Combined Endoscopic Endonasal Transclival and Contralateral Transmaxillary Approach to the Petrous Apex and the Petroclival Synchondrosis: Working “Around the Corner” of the Internal Carotid Artery—Quantitative Anatomical Study and Clinical Applications
The endoscopic contralateral transmaxillary (CTM) approach has been proposed as a potential route to widen the corridor posterolateral to the internal carotid artery (ICA). In this study, we first refined the surgical technique of a combined multiportal endoscopic endonasal transclival (EETC) and CTM approach to the petrous apex (PA) and petroclival synchondrosis (PCS) in the dissection laboratory, and then validated its applications in a preliminary surgical series.

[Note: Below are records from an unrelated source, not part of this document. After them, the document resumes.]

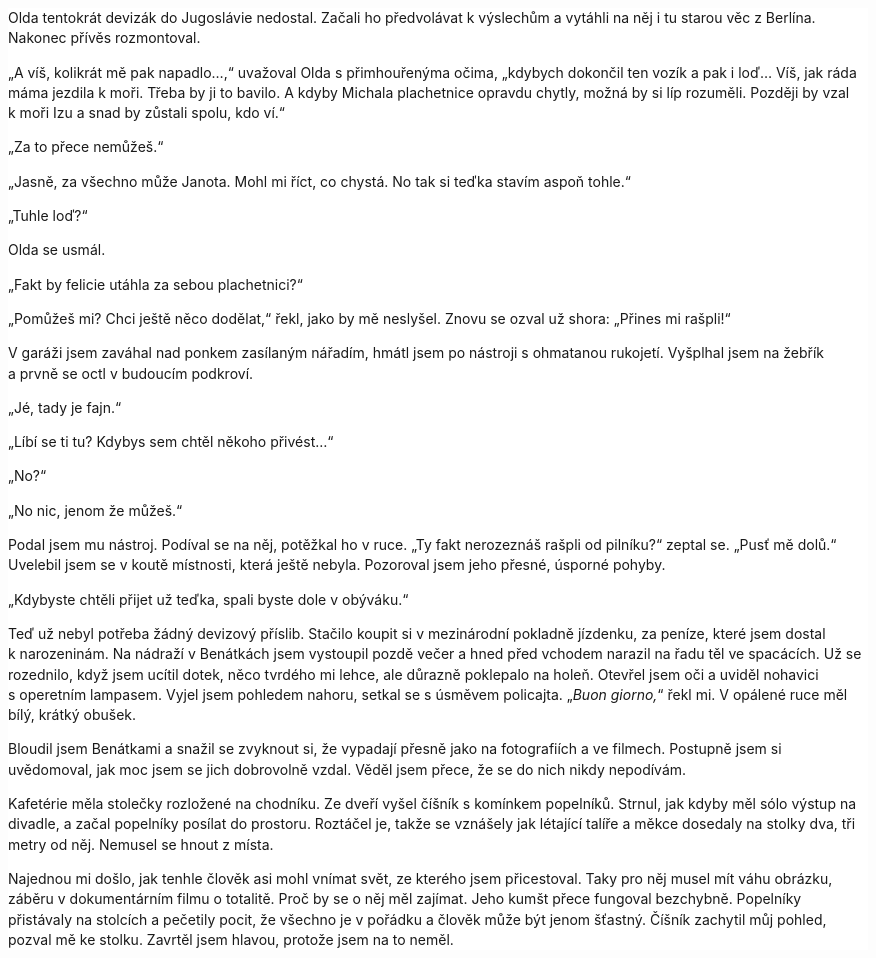 Olda tentokrát devizák do Jugoslávie nedostal. Začali ho předvolávat k výslechům a vytáhli na něj i tu starou věc z Berlína. Nakonec přívěs rozmontoval.

„A víš, kolikrát mě pak napadlo…,“ uvažoval Olda s přimhouřenýma očima, „kdybych dokončil ten vozík a pak i loď… Víš, jak ráda máma jezdila k moři. Třeba by ji to bavilo. A kdyby Michala plachetnice opravdu chytly, možná by si líp rozuměli. Později by vzal k moři Izu a snad by zůstali spolu, kdo ví.“

„Za to přece nemůžeš.“

„Jasně, za všechno může Janota. Mohl mi říct, co chystá. No tak si teďka stavím aspoň tohle.“

„Tuhle loď?“

Olda se usmál.

„Fakt by felicie utáhla za sebou plachetnici?“

„Pomůžeš mi? Chci ještě něco dodělat,“ řekl, jako by mě neslyšel. Znovu se ozval už shora: „Přines mi rašpli!“

V garáži jsem zaváhal nad ponkem zasílaným nářadím, hmátl jsem po nástroji s ohmatanou rukojetí. Vyšplhal jsem na žebřík a prvně se octl v budoucím podkroví.

„Jé, tady je fajn.“

„Líbí se ti tu? Kdybys sem chtěl někoho přivést…“

„No?“

„No nic, jenom že můžeš.“

Podal jsem mu nástroj. Podíval se na něj, potěžkal ho v ruce. „Ty fakt nerozeznáš rašpli od pilníku?“ zeptal se. „Pusť mě dolů.“ Uvelebil jsem se v koutě místnosti, která ještě nebyla. Pozoroval jsem jeho přesné, úsporné pohyby.

„Kdybyste chtěli přijet už teďka, spali byste dole v obýváku.“

Teď už nebyl potřeba žádný devizový příslib. Stačilo koupit si v mezinárodní pokladně jízdenku, za peníze, které jsem dostal k narozeninám. Na nádraží v Benátkách jsem vystoupil pozdě večer a hned před vchodem narazil na řadu těl ve spacácích. Už se rozednilo, když jsem ucítil dotek, něco tvrdého mi lehce, ale důrazně poklepalo na holeň. Otevřel jsem oči a uviděl nohavici s operetním lampasem. Vyjel jsem pohledem nahoru, setkal se s úsměvem policajta. „_Buon giorno,_“ řekl mi. V opálené ruce měl bílý, krátký obušek.

Bloudil jsem Benátkami a snažil se zvyknout si, že vypadají přesně jako na fotografiích a ve filmech. Postupně jsem si uvědomoval, jak moc jsem se jich dobrovolně vzdal. Věděl jsem přece, že se do nich nikdy nepodívám.

Kafetérie měla stolečky rozložené na chodníku. Ze dveří vyšel číšník s komínkem popelníků. Strnul, jak kdyby měl sólo výstup na divadle, a začal popelníky posílat do prostoru. Roztáčel je, takže se vznášely jak létající talíře a měkce dosedaly na stolky dva, tři metry od něj. Nemusel se hnout z místa.

Najednou mi došlo, jak tenhle člověk asi mohl vnímat svět, ze kterého jsem přicestoval. Taky pro něj musel mít váhu obrázku, záběru v dokumentárním filmu o totalitě. Proč by se o něj měl zajímat. Jeho kumšt přece fungoval bezchybně. Popelníky přistávaly na stolcích a pečetily pocit, že všechno je v pořádku a člověk může být jenom šťastný. Číšník zachytil můj pohled, pozval mě ke stolku. Zavrtěl jsem hlavou, protože jsem na to neměl.

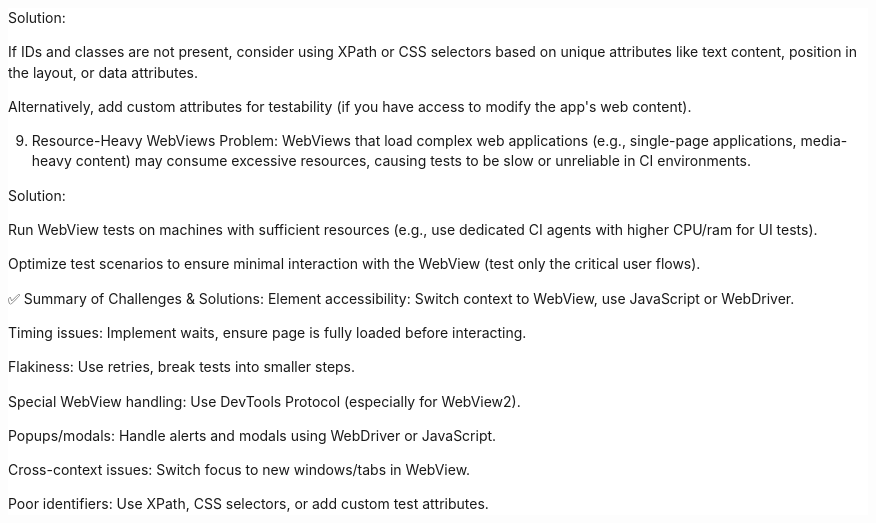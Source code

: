 Solution:

If IDs and classes are not present, consider using XPath or CSS selectors based on unique attributes like text content, position in the layout, or data attributes.

Alternatively, add custom attributes for testability (if you have access to modify the app's web content).

9. Resource-Heavy WebViews
Problem: WebViews that load complex web applications (e.g., single-page applications, media-heavy content) may consume excessive resources, causing tests to be slow or unreliable in CI environments.

Solution:

Run WebView tests on machines with sufficient resources (e.g., use dedicated CI agents with higher CPU/ram for UI tests).

Optimize test scenarios to ensure minimal interaction with the WebView (test only the critical user flows).

✅ Summary of Challenges & Solutions:
Element accessibility: Switch context to WebView, use JavaScript or WebDriver.

Timing issues: Implement waits, ensure page is fully loaded before interacting.

Flakiness: Use retries, break tests into smaller steps.

Special WebView handling: Use DevTools Protocol (especially for WebView2).

Popups/modals: Handle alerts and modals using WebDriver or JavaScript.

Cross-context issues: Switch focus to new windows/tabs in WebView.

Poor identifiers: Use XPath, CSS selectors, or add custom test attributes.
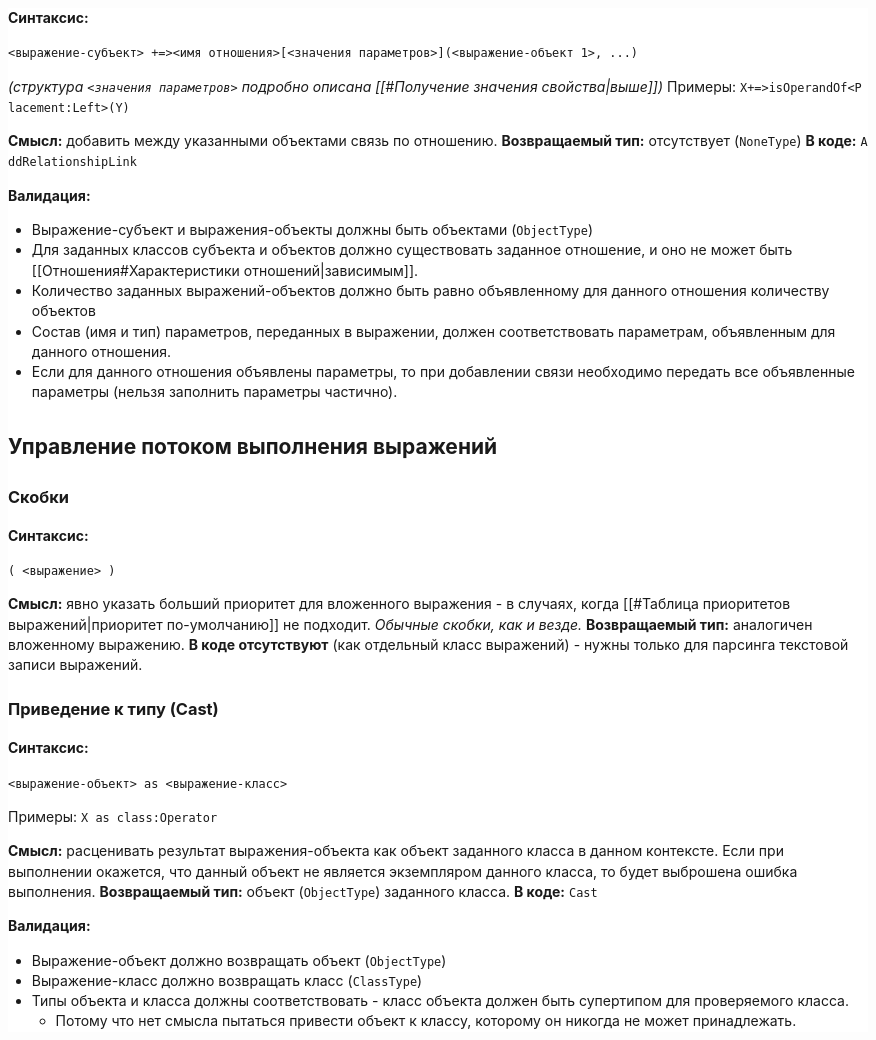 **Синтаксис:**
```
<выражение-субъект> +=><имя отношения>[<значения параметров>](<выражение-объект 1>, ...)
```
*(структура `<значения параметров>` подробно описана [[#Получение значения свойства|выше]])*
Примеры: `X+=>isOperandOf<Placement:Left>(Y)`

**Смысл:** добавить между указанными объектами связь по отношению.
**Возвращаемый тип:** отсутствует (`NoneType`)
**В коде:** `AddRelationshipLink`

**Валидация:**
- Выражение-субъект и выражения-объекты должны быть объектами (`ObjectType`)
- Для заданных классов субъекта и объектов должно существовать заданное отношение, и оно не может быть [[Отношения#Характеристики отношений|зависимым]].
- Количество заданных выражений-объектов должно быть равно объявленному для данного отношения количеству объектов
- Состав (имя и тип) параметров, переданных в выражении, должен соответствовать параметрам, объявленным для данного отношения.
- Если для данного отношения объявлены параметры, то при добавлении связи необходимо передать все объявленные параметры (нельзя заполнить параметры частично).

## Управление потоком выполнения выражений

### Скобки

**Синтаксис:**
```
( <выражение> )
```

**Смысл:** явно указать больший приоритет для вложенного выражения - в случаях, когда [[#Таблица приоритетов выражений|приоритет по-умолчанию]] не подходит.
*Обычные скобки, как и везде.*
**Возвращаемый тип:** аналогичен вложенному выражению.
**В коде отсутствуют** (как отдельный класс выражений) - нужны только для парсинга текстовой записи выражений.

### Приведение к типу (Cast)

**Синтаксис:**
```
<выражение-объект> as <выражение-класс>
```
Примеры: `X as class:Operator`

**Смысл:** расценивать результат выражения-объекта как объект заданного класса в данном контексте. Если при выполнении окажется, что данный объект не является экземпляром данного класса, то будет выброшена ошибка выполнения.
**Возвращаемый тип:** объект (`ObjectType`) заданного класса.
**В коде:** `Cast`

**Валидация:**
- Выражение-объект должно возвращать объект (`ObjectType`)
- Выражение-класс должно возвращать класс (`ClassType`)
- Типы объекта и класса должны соответствовать - класс объекта должен быть супертипом для проверяемого класса.
	- Потому что нет смысла пытаться привести объект к классу, которому он никогда не может принадлежать.

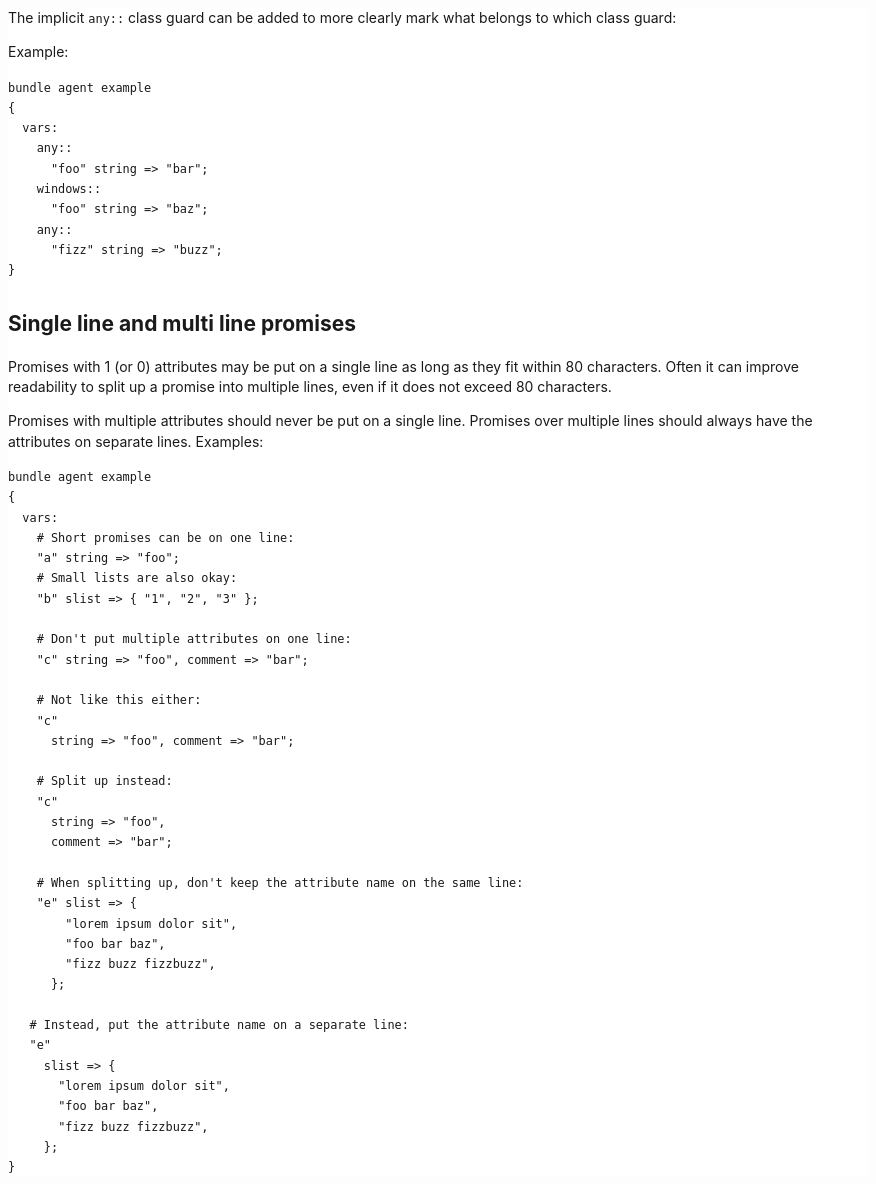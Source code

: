 The implicit `any::` class guard can be added to more clearly mark what belongs to which class guard:

Example:

```cf3
bundle agent example
{
  vars:
    any::
      "foo" string => "bar";
    windows::
      "foo" string => "baz";
    any::
      "fizz" string => "buzz";
}
```

## Single line and multi line promises

Promises with 1 (or 0) attributes may be put on a single line as long as they fit within 80 characters.
Often it can improve readability to split up a promise into multiple lines, even if it does not exceed 80 characters.

Promises with multiple attributes should never be put on a single line.
Promises over multiple lines should always have the attributes on separate lines.
Examples:

```cf3
bundle agent example
{
  vars:
    # Short promises can be on one line:
    "a" string => "foo";
    # Small lists are also okay:
    "b" slist => { "1", "2", "3" };

    # Don't put multiple attributes on one line:
    "c" string => "foo", comment => "bar";

    # Not like this either:
    "c"
      string => "foo", comment => "bar";

    # Split up instead:
    "c"
      string => "foo",
      comment => "bar";

    # When splitting up, don't keep the attribute name on the same line:
    "e" slist => {
        "lorem ipsum dolor sit",
        "foo bar baz",
        "fizz buzz fizzbuzz",
      };

   # Instead, put the attribute name on a separate line:
   "e"
     slist => {
       "lorem ipsum dolor sit",
       "foo bar baz",
       "fizz buzz fizzbuzz",
     };
}
```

The combined EETC and CTM approach was performed on three cadaver specimens based on four surgical steps: (1) the nasal, (2) the clival, (3) the maxillary and (4) the petrosal phases. The CTM provided a “head-on trajectory” to the PA and PCS and a short distance to the surgical field considerably furthering surgical maneuverability. The best operative set-up was achieved by introducing angled optics via the endonasal route and operative instruments via the transmaxillary corridor exploiting the advantages of a non-coaxial multiportal surgery. Clinical applications of the combined EETC and CTM approach were reported in three cases, a clival chordoma and two giant pituitary adenomas. The present translational study explores the safety and feasibility of a combined multiportal EETC and CTM approach to access the petroclival region though different corridors.